Search the records below for the string "bool" and copy each line where it turns up.

Items from a data source
· · · ·
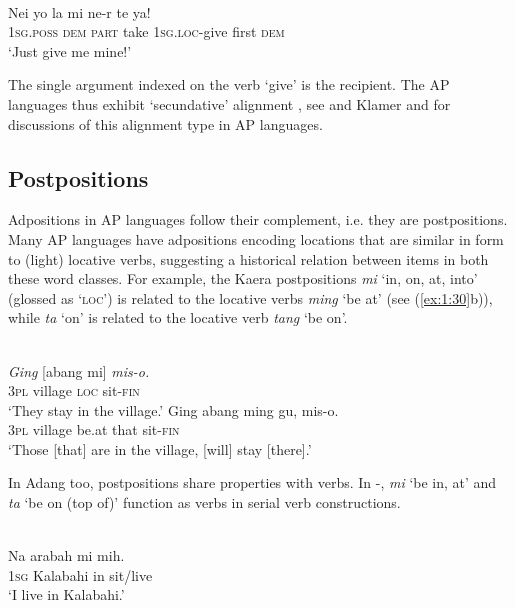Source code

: \ea%
\label{ex:1:29}
   \\
\gll Nei  yo  la  mi  ne-r  te  ya! \\
\textsc{1sg.poss}  \textsc{dem}  \textsc{part} take  1\textsc{sg.loc}{}-give  first  \textsc{dem}    \\
\glt `Just give me mine!' 
\z
 
The single argument indexed on the verb `give' is the recipient. The AP languages thus exhibit `secundative' alignment \citep{Dryer1986}, see \citet{Klamer2010ditransitive} and Klamer and \citet{Schapper2012} for discussions of this alignment type in AP languages.

\subsection{Postpositions}\label{sec:1:5.6}
Adpositions in AP languages follow their complement, i.e. they are postpositions. Many AP languages have adpositions encoding locations that are similar in form to (light) locative verbs, suggesting a historical relation between items in both these word classes. For example, the Kaera postpositions \textit{mi} `in, on, at, into' (glossed as `\textsc{loc')}  is related to the locative verbs \textit{ming} `be at' (see (\ref{ex:1:30}b)), while \textit{ta} `on' is related to the locative verb \textit{tang} `be on'. 



\ea%
\label{ex:1:30}
\ea
{}\\
\gll \textit{Ging} [abang  mi]  \textit{mis-o.}  \\
  \textsc{3pl} village  \textsc{loc} sit-\textsc{fin}  \\
\glt `They stay in the village.' 
\ex
\gll Ging  abang   ming  gu,   mis-o. \\
\textsc{3pl} village  be.at  that  sit-\textsc{fin}   \\
\glt `Those [that] are in the village, [will] stay [there].'
\z\z
 
 


In Adang too, postpositions share properties with verbs. In -, \textit{mi} `be in, at' and \textit{ta} `be on (top of)' function as verbs in serial verb constructions. 



\ea%
\label{ex:1:31}
\\
\gll Na  {\textglotstop}arabah  mi  mih. \\
\textsc{1sg} Kalabahi  in   sit/live      \\
\glt `I live in Kalabahi.' 
\z
 

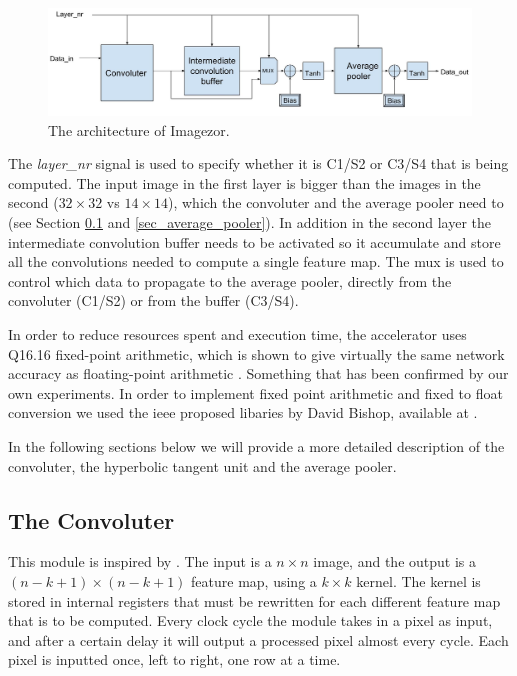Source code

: \begin{figure}[h!]
	\centering
    	\includegraphics[width=1.0\textwidth]{Figures/Method/conv_layer_arch}
  	\caption{The architecture of Imagezor.}
  	\label{fig_imagezor_architecture}
\end{figure}

The \textit{layer\_nr} signal is used to specify whether it is C1/S2 or C3/S4 that is being computed. The input image in the first layer is bigger than the images in the second ($ 32 \times 32 $ vs $ 14 \times 14 $), which the convoluter and the average pooler need to  (see Section \ref{sec_convoluter} and \ref{sec_average_pooler}). In addition in the second layer the intermediate convolution buffer needs to be activated so it accumulate and store all the convolutions needed to compute a single feature map. The mux is used to control which data to propagate to the average pooler, directly from the convoluter (C1/S2) or from the buffer (C3/S4). 

In order to reduce resources spent and execution time, the accelerator uses Q16.16 fixed-point arithmetic, which is shown to give virtually the same network accuracy as floating-point arithmetic\cite{Napocensis2009} \cite{Holt1993} \cite{Chen2014}. Something that has been confirmed by our own experiments. In order to implement fixed point arithmetic and fixed to float conversion we used the ieee proposed libaries by David Bishop, available at \cite{XXXXXXXXXXX}.   

In the following sections below we will provide a more detailed description of the convoluter, the hyperbolic tangent unit and the average pooler. 


\subsection{The Convoluter} \label{sec_convoluter}

This module is inspired by \cite{Farabet2009}. The input is a $ n \times n $ image, and the output is a $ (n-k+1) \times (n-k+1) $ feature map, using a $ k \times k $ kernel. The kernel is stored in internal registers that must be rewritten for each different feature map that is to be computed. Every clock cycle the module takes in a pixel as input, and after a certain delay it will output a processed pixel almost every cycle. Each pixel is inputted once, left to right, one row at a time. 

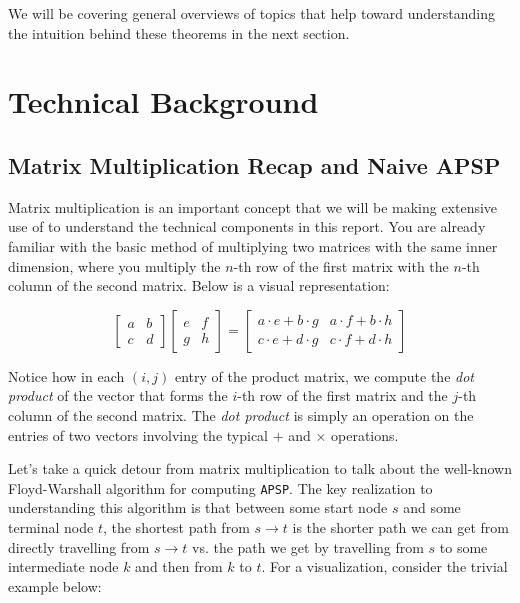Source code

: \documentclass[12pt]{article}
\begin{document}
We will be covering general overviews of topics that help toward understanding the intuition behind these theorems in the next section.

\section{Technical Background}

\subsection{Matrix Multiplication Recap and Naive APSP}

Matrix multiplication is an important concept that we will be making extensive use of to understand the technical components in this report. You are already familiar with the basic method of multiplying two matrices with the same inner dimension, where you multiply the $n$-th row of the first matrix with the $n$-th column of the second matrix. Below is a visual representation:

\[
    \begin{bmatrix}
        a & b \\
        c & d
    \end{bmatrix}
    \begin{bmatrix}
        e & f \\
        g & h
    \end{bmatrix}
    =
    \begin{bmatrix}
        a \cdot e + b \cdot g & a \cdot f + b \cdot h \\
        c \cdot e + d \cdot g & c \cdot f + d \cdot h
    \end{bmatrix}
\]

Notice how in each $(i, j)$ entry of the product matrix, we compute the \emph{dot product} of the vector that forms the $i$-th row of the first matrix and the $j$-th column of the second matrix. The \emph{dot product} is simply an operation on the entries of two vectors involving the typical $+$ and $\times$ operations.

Let's take a quick detour from matrix multiplication to talk about the well-known Floyd-Warshall algorithm for computing \texttt{APSP}. The key realization to understanding this algorithm is that between some start node $s$ and some terminal node $t$, the shortest path from $s \to t$ is the shorter path we can get from directly travelling from $s \to t$ vs. the path we get by travelling from $s$ to some intermediate node $k$ and then from $k$ to $t$. For a visualization, consider the trivial example below:
\end{document}
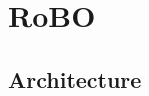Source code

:\documentclass[10pt,handout]{beamer}
\begin{document}
%
%
%
%
%
%
%



%
%
%







\section{RoBO}

\subsection{Architecture}
\end{document}
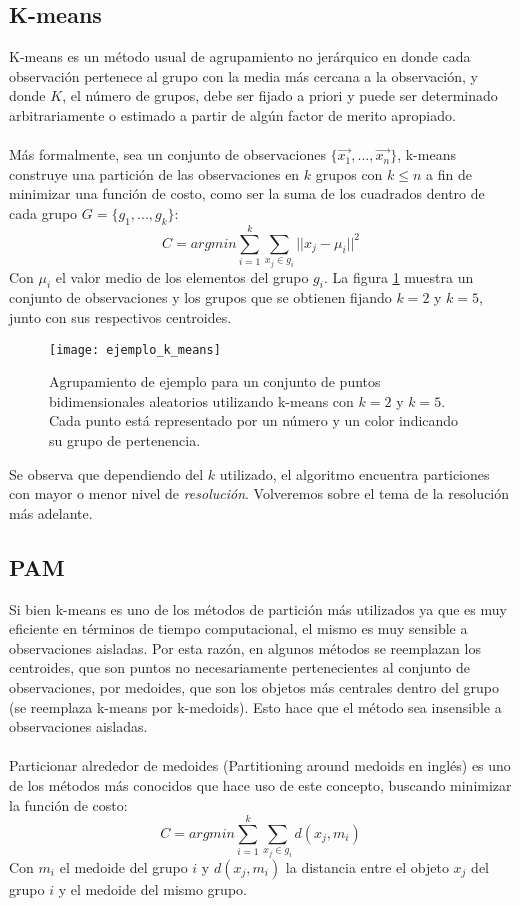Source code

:\subsection{K-means}
K-means es un método usual de agrupamiento no jerárquico en donde cada observación pertenece al grupo con la media más cercana a la observación, y donde $K$, el número de grupos, debe ser fijado a priori y puede ser determinado arbitrariamente o estimado a partir de algún factor de merito apropiado.\cite{Hartigan1979}\\\\
Más formalmente, sea un conjunto de observaciones $\{\vec{x_1},...,\vec{x_n}\}$, k-means construye una partición de las observaciones en $k$ grupos con $k \leq n$ a fin de minimizar una función de costo, como ser la suma de los cuadrados dentro de cada grupo $G = \{g_1,...,g_k\}$: 
\begin{equation}
	C = argmin\sum\limits_{i=1}^k \sum\limits_{x_j \in g_i}||x_j-\mu_i||^2
\end{equation}
Con $\mu_i$ el valor medio de los elementos del grupo $g_i$.
La figura \ref{fig:ejemplo_k_means} muestra un conjunto de observaciones y los grupos que se obtienen fijando $k=2$ y $k=5$, junto con sus respectivos centroides.
\begin{figure}[h]
    \centering
    \texttt{[image: ejemplo\_k\_means]}
    \caption{Agrupamiento de ejemplo para un conjunto de puntos bidimensionales aleatorios utilizando k-means con $k=2$ y $k=5$. Cada punto está representado por un número y un color indicando su grupo de pertenencia.}
    \label{fig:ejemplo_k_means}
\end{figure}
Se observa que dependiendo del $k$ utilizado, el algoritmo encuentra particiones con mayor o menor nivel de \textit{resolución}. Volveremos sobre el tema de la resolución más adelante.
\cite{Kogan2006}

\subsection{PAM}
Si bien k-means es uno de los métodos de partición más utilizados ya que es muy eficiente en términos de tiempo computacional, el mismo es muy sensible a observaciones aisladas. Por esta razón, en algunos métodos se reemplazan los centroides, que son puntos no necesariamente pertenecientes al conjunto de observaciones, por medoides, que son los objetos más centrales dentro del grupo (se reemplaza k-means por k-medoids). Esto hace que el método sea insensible a observaciones aisladas.\\\\
Particionar alrededor de medoides (Partitioning around medoids en inglés) es uno de los métodos más conocidos que hace uso de este concepto, buscando minimizar la función de costo:
\begin{equation}
	C = argmin\sum\limits_{i=1}^k \sum\limits_{x_j \in g_i} d(x_j, m_i)
\end{equation}
Con $m_i$ el medoide del grupo $i$ y $d(x_j, m_i)$ la distancia entre el objeto $x_j$ del grupo $i$ y el medoide del mismo grupo.
\cite{Park2009, Ibrahim2012}
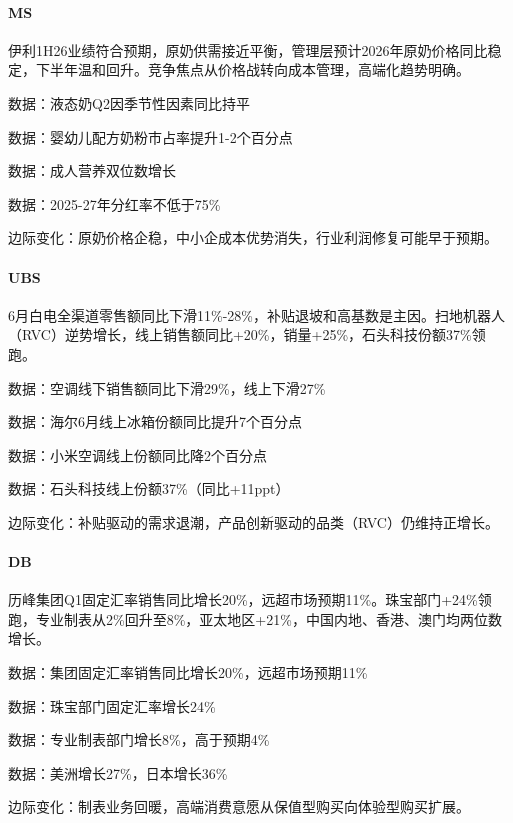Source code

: \documentclass[11pt]{ctexart}
\begin{document}
\paragraph{MS} 伊利1H26业绩符合预期，原奶供需接近平衡，管理层预计2026年原奶价格同比稳定，下半年温和回升。竞争焦点从价格战转向成本管理，高端化趋势明确。
{\small\color{refgray}数据：液态奶Q2因季节性因素同比持平\par}
{\small\color{refgray}数据：婴幼儿配方奶粉市占率提升1-2个百分点\par}
{\small\color{refgray}数据：成人营养双位数增长\par}
{\small\color{refgray}数据：2025-27年分红率不低于75\%\par}
{\small\color{refgray}边际变化：原奶价格企稳，中小企成本优势消失，行业利润修复可能早于预期。\par}
\paragraph{UBS} 6月白电全渠道零售额同比下滑11\%-28\%，补贴退坡和高基数是主因。扫地机器人（RVC）逆势增长，线上销售额同比+20\%，销量+25\%，石头科技份额37\%领跑。
{\small\color{refgray}数据：空调线下销售额同比下滑29\%，线上下滑27\%\par}
{\small\color{refgray}数据：海尔6月线上冰箱份额同比提升7个百分点\par}
{\small\color{refgray}数据：小米空调线上份额同比降2个百分点\par}
{\small\color{refgray}数据：石头科技线上份额37\%（同比+11ppt）\par}
{\small\color{refgray}边际变化：补贴驱动的需求退潮，产品创新驱动的品类（RVC）仍维持正增长。\par}
\paragraph{DB} 历峰集团Q1固定汇率销售同比增长20\%，远超市场预期11\%。珠宝部门+24\%领跑，专业制表从2\%回升至8\%，亚太地区+21\%，中国内地、香港、澳门均两位数增长。
{\small\color{refgray}数据：集团固定汇率销售同比增长20\%，远超市场预期11\%\par}
{\small\color{refgray}数据：珠宝部门固定汇率增长24\%\par}
{\small\color{refgray}数据：专业制表部门增长8\%，高于预期4\%\par}
{\small\color{refgray}数据：美洲增长27\%，日本增长36\%\par}
{\small\color{refgray}边际变化：制表业务回暖，高端消费意愿从保值型购买向体验型购买扩展。\par}
\end{document}
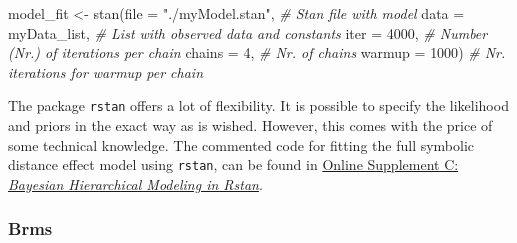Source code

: \documentclass[
  english,
  doc,floatsintext]{apa6}
\newenvironment{Shaded}{\begin{snugshade}}{\end{snugshade}}
\newcommand{\AttributeTok}[1]{\textcolor[rgb]{0.77,0.63,0.00}{#1}}
\newcommand{\CommentTok}[1]{\textcolor[rgb]{0.56,0.35,0.01}{\textit{#1}}}
\newcommand{\DecValTok}[1]{\textcolor[rgb]{0.00,0.00,0.81}{#1}}
\newcommand{\FunctionTok}[1]{\textcolor[rgb]{0.00,0.00,0.00}{#1}}
\newcommand{\NormalTok}[1]{#1}
\newcommand{\OtherTok}[1]{\textcolor[rgb]{0.56,0.35,0.01}{#1}}
\newcommand{\StringTok}[1]{\textcolor[rgb]{0.31,0.60,0.02}{#1}}
\begin{document}
\scriptsize

\begin{Shaded}
\begin{Highlighting}[]
\NormalTok{model\_fit }\OtherTok{\textless{}{-}} \FunctionTok{stan}\NormalTok{(}\AttributeTok{file =} \StringTok{"./myModel.stan"}\NormalTok{,  }\CommentTok{\# Stan file with model  }
                  \AttributeTok{data =}\NormalTok{ myData\_list,       }\CommentTok{\# List with observed data and constants}
                  \AttributeTok{iter =} \DecValTok{4000}\NormalTok{,              }\CommentTok{\# Number (Nr.) of iterations per chain}
                  \AttributeTok{chains =} \DecValTok{4}\NormalTok{,               }\CommentTok{\# Nr. of chains }
                  \AttributeTok{warmup =} \DecValTok{1000}\NormalTok{)            }\CommentTok{\# Nr. iterations for warmup per chain}
\end{Highlighting}
\end{Shaded}

\normalsize

The package \texttt{rstan} offers a lot of flexibility. It is possible to specify the likelihood and priors in the exact way as is wished. However, this comes with the price of some technical knowledge. The commented code for fitting the full symbolic distance effect model using \texttt{rstan}, can be found in \href{https://github.com/MyrtheV/Bayesian-Hierarchical-Modelling-An-Introduction-and-Reassessment/blob/main/C\%20-\%20Tutorial\%20Normal\%20Model\%20Rstan/Online-Supplement-C---Bayesian-Hierarchical-Modeling-in-rstan.pdf}{Online Supplement C: \emph{Bayesian Hierarchical Modeling in Rstan}}.

\hypertarget{brms}{%
\subsubsection{Brms}\label{brms}}
\end{document}
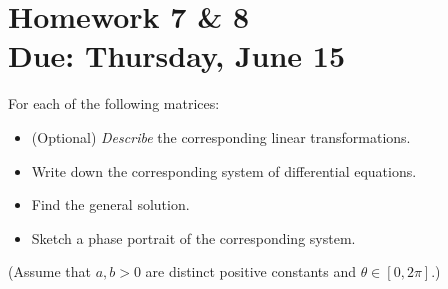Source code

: 


\usepackage{multicol}





\section*{Homework 7 \& 8\\ Due: Thursday, June 15}


For each of the following matrices:
\begin{itemize}
	\item (Optional) \emph{Describe} the corresponding linear transformations.

	\item Write down the corresponding system of differential equations.

	\item Find the general solution.

	\item Sketch a phase portrait of the corresponding system.
\end{itemize}
(Assume that $ a , b  > 0 $ are distinct positive constants and $ \theta \in [0,2 \pi ] $.)
\vspace{2em}

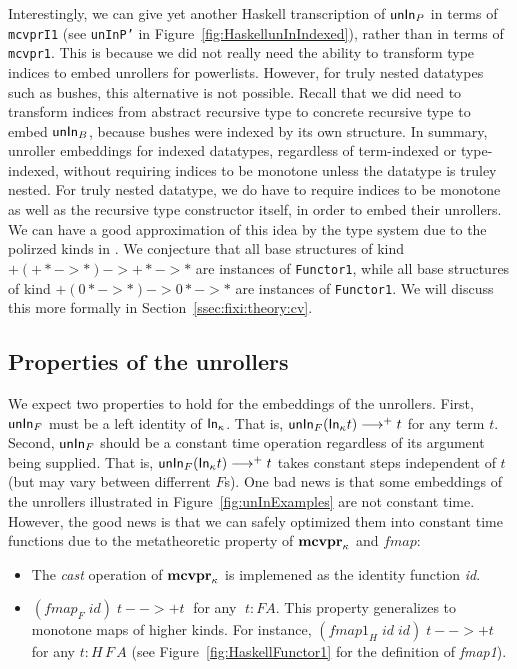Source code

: Interestingly, we can give yet another
Haskell transcription of $\mathsf{unIn}_P$ in terms of \texttt{mcvprI1}
(see \texttt{unInP'} in Figure~\ref{fig:HaskellunInIndexed}),
rather than in terms of \texttt{mcvpr1}. This is because we did not
really need the ability to transform type indices to embed unrollers
for powerlists. However, for truly nested datatypes such as bushes,
this alternative is not possible. Recall that we did need to
transform indices from abstract recursive type to concrete recursive type
to embed $\mathsf{unIn}_B$, because bushes were indexed by its own structure.
In summary, unroller embeddings for indexed datatypes, regardless of
term-indexed or type-indexed, without requiring indices to be monotone
unless the datatype is truley nested. For truly nested datatype,
we do have to require indices to be monotone as well as the recursive
type constructor itself, in order to embed their unrollers. We can have
a good approximation of this idea by the type system due to the polirzed kinds
in \Fixi. We conjecture that all base structures of kind $+(+* -> *) -> +* -> *$
are instances of \texttt{Functor1}, while all base structures of kind
$+(0* -> *) -> 0* -> *$ are instances of \texttt{Functor1}. We will
discuss this more formally in Section~\ref{ssec:fixi:theory:cv}.

\subsection{Properties of the unrollers}
We expect two properties to hold for the embeddings of the unrollers.
First, $\mathsf{unIn}_F$ must be a left identity of $\mathsf{In}_\kappa$.
That is, $\mathsf{unIn}_F(\mathsf{In}_\kappa t) -->+ t$ for any term $t$.
Second, $\mathsf{unIn}_F$ should be a constant time operation regardless of its
argument being supplied. That is, $\mathsf{unIn}_F(\mathsf{In}_\kappa t) -->+ t$ takes
constant steps independent of $t$ (but may vary between differrent $F$s).
One bad news is that some embeddings of the unrollers illustrated in
Figure~\ref{fig:unInExamples} are not constant time. However, the good news is
that we can safely optimized them into constant time functions due to
the metatheoretic property of $\mathbf{mcvpr}_\kappa$ and $\textit{fmap}$:
\begin{itemize}
\item The \textit{cast} operation of $\mathbf{mcvpr}_\kappa$
	is implemened as the identity function \textit{id}.
\item $(\textit{fmap}_F\;\textit{id})\;t -->+ t\;$ for any $\;t : F A$.
	This property generalizes to monotone maps of higher kinds.
	For instance,
      $(\textit{fmap1}_H\;\textit{id}\;\textit{id})\;t -->+ t$
      for any $t : H\,F\,A$ (see Figure~\ref{fig:HaskellFunctor1}
      for the definition of \textit{fmap1}).
\end{itemize}

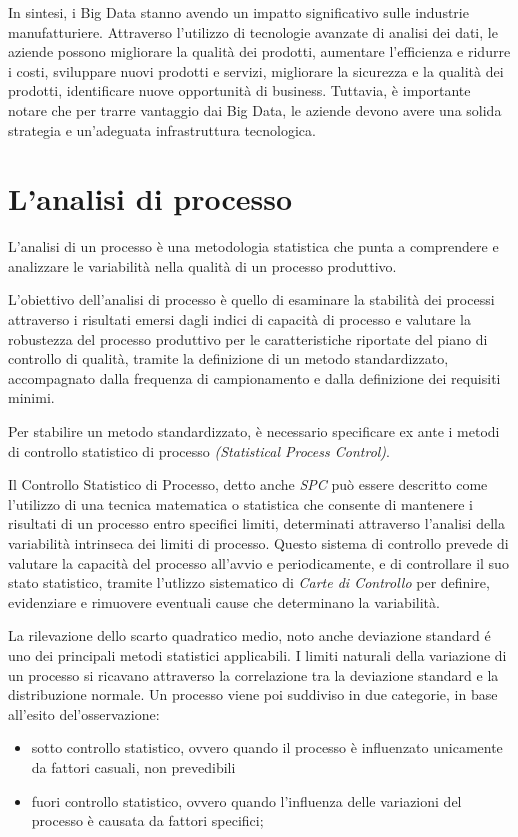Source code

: In sintesi, i Big Data stanno avendo un impatto significativo sulle industrie manufatturiere. Attraverso l'utilizzo di tecnologie avanzate di analisi dei dati, le aziende possono migliorare la qualità dei prodotti, aumentare l'efficienza e ridurre i costi, sviluppare nuovi prodotti e servizi, migliorare la sicurezza e la qualità dei prodotti, identificare nuove opportunità di business. Tuttavia, è importante notare che per trarre vantaggio dai Big Data, le aziende devono avere una solida strategia e un'adeguata infrastruttura tecnologica. 
\cite{o2015big}

\clearpage
\section{L'analisi di processo}
L'analisi di un processo è una metodologia statistica che punta a comprendere e analizzare le variabilità nella qualità di un processo produttivo. 
\cite{qualityi}


L'obiettivo dell'analisi di processo è quello di esaminare la stabilità dei processi attraverso i risultati emersi dagli indici di capacità di processo e valutare la robustezza del processo produttivo per le caratteristiche riportate del piano di controllo di qualità, tramite la definizione di un metodo standardizzato, accompagnato dalla frequenza di campionamento e dalla definizione dei requisiti minimi. 
\cite{blogkainexus}


Per stabilire un metodo standardizzato, è necessario specificare ex ante i metodi di controllo statistico di processo \textit{(Statistical Process Control)}.


Il Controllo Statistico di Processo, detto anche \textit{SPC} può essere descritto come l'utilizzo di una tecnica matematica o statistica che consente di mantenere i risultati di un processo entro specifici limiti, determinati attraverso l'analisi della variabilità intrinseca dei limiti di processo.
Questo sistema di controllo prevede di valutare la capacità del processo all'avvio e periodicamente, e di controllare il suo stato statistico, tramite l'utlizzo sistematico di \textit{Carte di Controllo} per definire, evidenziare e rimuovere eventuali cause che determinano la variabilità.
\cite{WikipediaSPC}


La rilevazione dello scarto quadratico medio, noto anche deviazione standard é uno dei principali metodi statistici applicabili. 
I limiti naturali della variazione di un processo si ricavano attraverso la correlazione tra la deviazione standard e la distribuzione normale.
Un processo viene poi suddiviso in due categorie, in base all'esito del'osservazione:
\begin{itemize}
\item sotto controllo statistico, ovvero quando il processo è influenzato unicamente da fattori casuali, non prevedibili
\item fuori controllo statistico, ovvero quando l'influenza delle variazioni del processo è causata da fattori specifici;
\end{itemize}

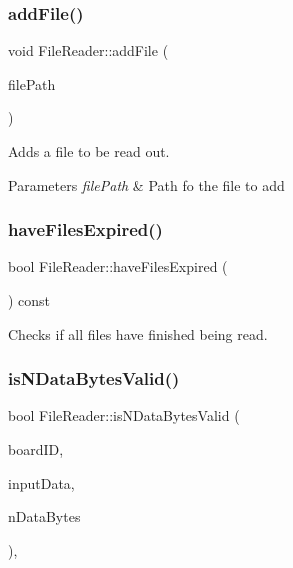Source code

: \subsubsection{\texorpdfstring{add\+File()}{addFile()}}
{\footnotesize\ttfamily void File\+Reader\+::add\+File (\begin{DoxyParamCaption}\item[{const std\+::string \&}]{file\+Path }\end{DoxyParamCaption})\hspace{0.3cm}{\ttfamily [private]}}



Adds a file to be read out. 


\begin{DoxyParams}{Parameters}
{\em file\+Path} & Path fo the file to add \\
\hline
\end{DoxyParams}
\mbox{\label{class_file_reader_a58b80f2c9c2ec8381527bdfca1008007}} 
\subsubsection{\texorpdfstring{have\+Files\+Expired()}{haveFilesExpired()}}
{\footnotesize\ttfamily bool File\+Reader\+::have\+Files\+Expired (\begin{DoxyParamCaption}{ }\end{DoxyParamCaption}) const\hspace{0.3cm}{\ttfamily [inline]}}



Checks if all files have finished being read. 

\mbox{\label{class_file_reader_ae0a796cb06ebe3e486795dea8da0f6bc}} 
\subsubsection{\texorpdfstring{is\+N\+Data\+Bytes\+Valid()}{isNDataBytesValid()}}
{\footnotesize\ttfamily bool File\+Reader\+::is\+N\+Data\+Bytes\+Valid (\begin{DoxyParamCaption}\item[{const \hyperlink{class_board_identifier}{Board\+Identifier} \&}]{board\+ID,  }\item[{std\+::unique\+\_\+ptr$<$ std\+::ifstream $>$ \&}]{input\+Data,  }\item[{const unsigned int}]{n\+Data\+Bytes }\end{DoxyParamCaption})\hspace{0.3cm}{\ttfamily [inline]}, {\ttfamily [private]}}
· · · ·
Solved exercise »
{\footnotesize\ttfamily bool File\+Reader\+::have\+Files\+Expired (\begin{DoxyParamCaption}{ }\end{DoxyParamCaption}) const\hspace{0.3cm}{\ttfamily [inline]}}
{\footnotesize\ttfamily bool File\+Reader\+::is\+N\+Data\+Bytes\+Valid (\begin{DoxyParamCaption}\item[{const \hyperlink{class_board_identifier}{Board\+Identifier} \&}]{board\+ID,  }\item[{std\+::unique\+\_\+ptr$<$ std\+::ifstream $>$ \&}]{input\+Data,  }\item[{const unsigned int}]{n\+Data\+Bytes }\end{DoxyParamCaption})\hspace{0.3cm}{\ttfamily [inline]}, {\ttfamily [private]}}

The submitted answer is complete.